Among the most meaningful experiences is when someone pays attention with respect. Then the person is seen as a human being with dignity, an individual with their own spirit. It is not a transaction that can be measured with a plus or minus. Rather it is tuning into the emotions and meaning of the moment, simply to be supportive. This is the way to be.
Grief and Psychotherapy
Counseling provides a safe place for you to talk about things that matter, to resolve a specific situation. Psychotherapy reflects on experience, explanations for it, and beliefs about what it means. There is often a back-and-forth between counseling and psychotherapy, whether the session’s focus is grief or another challenge.
Consider counseling and psychotherapy to be work for each person in the session. There is dignity in work.
When you feel safe, you know that no harm will be done. Trust is a reputation based on the reliable history of safety with a person. Okay, you feel safe and trust the psychotherapist. Then what?

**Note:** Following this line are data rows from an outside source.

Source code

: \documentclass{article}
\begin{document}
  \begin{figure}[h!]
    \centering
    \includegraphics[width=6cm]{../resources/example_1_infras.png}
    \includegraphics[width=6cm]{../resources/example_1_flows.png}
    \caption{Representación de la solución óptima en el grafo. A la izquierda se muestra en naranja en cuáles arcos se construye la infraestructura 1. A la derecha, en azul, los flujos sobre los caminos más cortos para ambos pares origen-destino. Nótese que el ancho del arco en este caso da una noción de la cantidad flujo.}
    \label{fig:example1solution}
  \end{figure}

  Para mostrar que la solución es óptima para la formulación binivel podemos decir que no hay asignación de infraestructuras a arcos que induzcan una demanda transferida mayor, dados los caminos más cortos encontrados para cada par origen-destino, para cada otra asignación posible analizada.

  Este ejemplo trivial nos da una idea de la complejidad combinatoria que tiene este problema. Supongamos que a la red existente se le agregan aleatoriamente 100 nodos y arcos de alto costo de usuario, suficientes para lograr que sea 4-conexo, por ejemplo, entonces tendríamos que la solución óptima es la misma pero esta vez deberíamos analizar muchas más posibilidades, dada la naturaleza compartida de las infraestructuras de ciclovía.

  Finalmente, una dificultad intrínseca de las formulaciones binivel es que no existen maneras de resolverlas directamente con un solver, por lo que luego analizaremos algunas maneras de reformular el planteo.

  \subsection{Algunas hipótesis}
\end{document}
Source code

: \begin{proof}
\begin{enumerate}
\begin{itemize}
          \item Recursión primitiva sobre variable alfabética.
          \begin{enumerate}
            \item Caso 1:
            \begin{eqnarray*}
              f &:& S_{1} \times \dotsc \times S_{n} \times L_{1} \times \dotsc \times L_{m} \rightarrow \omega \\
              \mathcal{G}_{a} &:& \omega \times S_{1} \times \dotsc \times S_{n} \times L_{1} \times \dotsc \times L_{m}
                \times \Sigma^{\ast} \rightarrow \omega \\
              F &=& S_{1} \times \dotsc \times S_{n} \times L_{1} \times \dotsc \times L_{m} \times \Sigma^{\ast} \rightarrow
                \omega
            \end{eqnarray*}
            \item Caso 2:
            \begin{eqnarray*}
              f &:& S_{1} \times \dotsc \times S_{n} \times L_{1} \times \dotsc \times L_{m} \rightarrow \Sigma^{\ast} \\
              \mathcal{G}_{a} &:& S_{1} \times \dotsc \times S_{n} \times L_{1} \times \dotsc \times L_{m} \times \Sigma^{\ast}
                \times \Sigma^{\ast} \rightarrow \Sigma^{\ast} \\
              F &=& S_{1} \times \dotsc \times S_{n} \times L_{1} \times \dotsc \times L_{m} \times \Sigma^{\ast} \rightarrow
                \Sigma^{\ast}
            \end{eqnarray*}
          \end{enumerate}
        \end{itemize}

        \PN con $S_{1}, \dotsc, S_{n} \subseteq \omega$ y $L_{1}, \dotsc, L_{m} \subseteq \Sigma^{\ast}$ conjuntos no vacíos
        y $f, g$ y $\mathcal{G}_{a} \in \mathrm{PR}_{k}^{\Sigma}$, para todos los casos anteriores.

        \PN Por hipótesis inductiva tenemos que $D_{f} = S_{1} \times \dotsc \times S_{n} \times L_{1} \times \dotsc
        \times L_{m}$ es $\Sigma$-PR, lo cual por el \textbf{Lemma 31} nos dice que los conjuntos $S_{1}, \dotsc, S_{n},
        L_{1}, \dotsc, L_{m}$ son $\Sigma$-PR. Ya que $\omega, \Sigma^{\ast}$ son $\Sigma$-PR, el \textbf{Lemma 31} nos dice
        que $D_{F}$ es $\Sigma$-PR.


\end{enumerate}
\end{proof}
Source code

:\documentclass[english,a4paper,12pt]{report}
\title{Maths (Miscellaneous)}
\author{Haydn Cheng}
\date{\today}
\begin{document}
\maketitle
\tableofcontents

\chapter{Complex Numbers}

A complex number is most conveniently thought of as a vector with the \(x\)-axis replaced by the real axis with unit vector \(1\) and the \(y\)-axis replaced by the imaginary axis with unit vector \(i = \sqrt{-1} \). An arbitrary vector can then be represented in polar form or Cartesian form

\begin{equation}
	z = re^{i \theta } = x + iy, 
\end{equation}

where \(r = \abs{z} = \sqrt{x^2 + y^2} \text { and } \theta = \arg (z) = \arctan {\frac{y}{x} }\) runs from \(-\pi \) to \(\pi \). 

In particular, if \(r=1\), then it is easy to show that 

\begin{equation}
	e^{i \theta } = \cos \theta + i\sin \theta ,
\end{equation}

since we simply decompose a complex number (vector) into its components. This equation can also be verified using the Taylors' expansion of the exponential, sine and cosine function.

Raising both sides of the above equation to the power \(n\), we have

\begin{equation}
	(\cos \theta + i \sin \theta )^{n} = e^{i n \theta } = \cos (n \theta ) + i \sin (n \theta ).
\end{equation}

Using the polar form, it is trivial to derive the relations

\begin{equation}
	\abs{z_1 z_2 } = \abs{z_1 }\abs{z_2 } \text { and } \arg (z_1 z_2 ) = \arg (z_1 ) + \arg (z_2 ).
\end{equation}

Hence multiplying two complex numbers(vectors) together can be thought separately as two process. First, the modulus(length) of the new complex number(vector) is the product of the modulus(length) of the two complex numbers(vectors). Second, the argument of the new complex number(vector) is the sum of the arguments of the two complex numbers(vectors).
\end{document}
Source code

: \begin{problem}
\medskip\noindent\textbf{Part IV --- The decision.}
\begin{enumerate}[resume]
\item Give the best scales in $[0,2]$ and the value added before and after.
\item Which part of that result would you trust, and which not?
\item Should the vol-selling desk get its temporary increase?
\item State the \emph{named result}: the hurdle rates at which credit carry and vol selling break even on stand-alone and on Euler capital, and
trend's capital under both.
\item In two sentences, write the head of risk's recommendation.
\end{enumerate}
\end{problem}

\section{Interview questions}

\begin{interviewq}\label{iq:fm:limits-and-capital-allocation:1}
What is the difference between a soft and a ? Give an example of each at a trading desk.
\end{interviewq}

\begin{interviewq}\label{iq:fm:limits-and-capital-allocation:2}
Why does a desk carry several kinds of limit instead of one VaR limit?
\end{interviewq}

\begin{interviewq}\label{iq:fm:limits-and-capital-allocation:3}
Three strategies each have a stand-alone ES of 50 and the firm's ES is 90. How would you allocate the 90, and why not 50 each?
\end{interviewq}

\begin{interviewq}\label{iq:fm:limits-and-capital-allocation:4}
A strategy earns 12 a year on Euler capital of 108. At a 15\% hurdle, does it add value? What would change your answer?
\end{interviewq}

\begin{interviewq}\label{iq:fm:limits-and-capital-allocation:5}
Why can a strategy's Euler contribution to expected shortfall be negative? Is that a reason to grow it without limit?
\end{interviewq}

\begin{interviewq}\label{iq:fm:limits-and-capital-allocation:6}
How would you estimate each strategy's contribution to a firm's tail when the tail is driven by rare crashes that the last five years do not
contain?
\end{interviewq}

Here’s what happens. As you reflect on the grief during the session there will be special moments. These appear spontaneously, over and over again. In that moment, the pain in the here-and-now and from the there-and-then is felt while you feel safe in the present. Feelings are released, and reflection follows. Psychotherapy supports grieving so that the loss becomes tolerable; this opens a pathway. The path is a back-and-forth between the pain of unacceptable loss and the ability to tolerate the pain of the loss. The meaning of loss can change, the loss becomes acceptable because its significance is different. For example, a mother of a child who was murdered joins a nonprofit to support other parents whose kid was killed. This is one way that sadness becomes a source of compassion, power guided by love.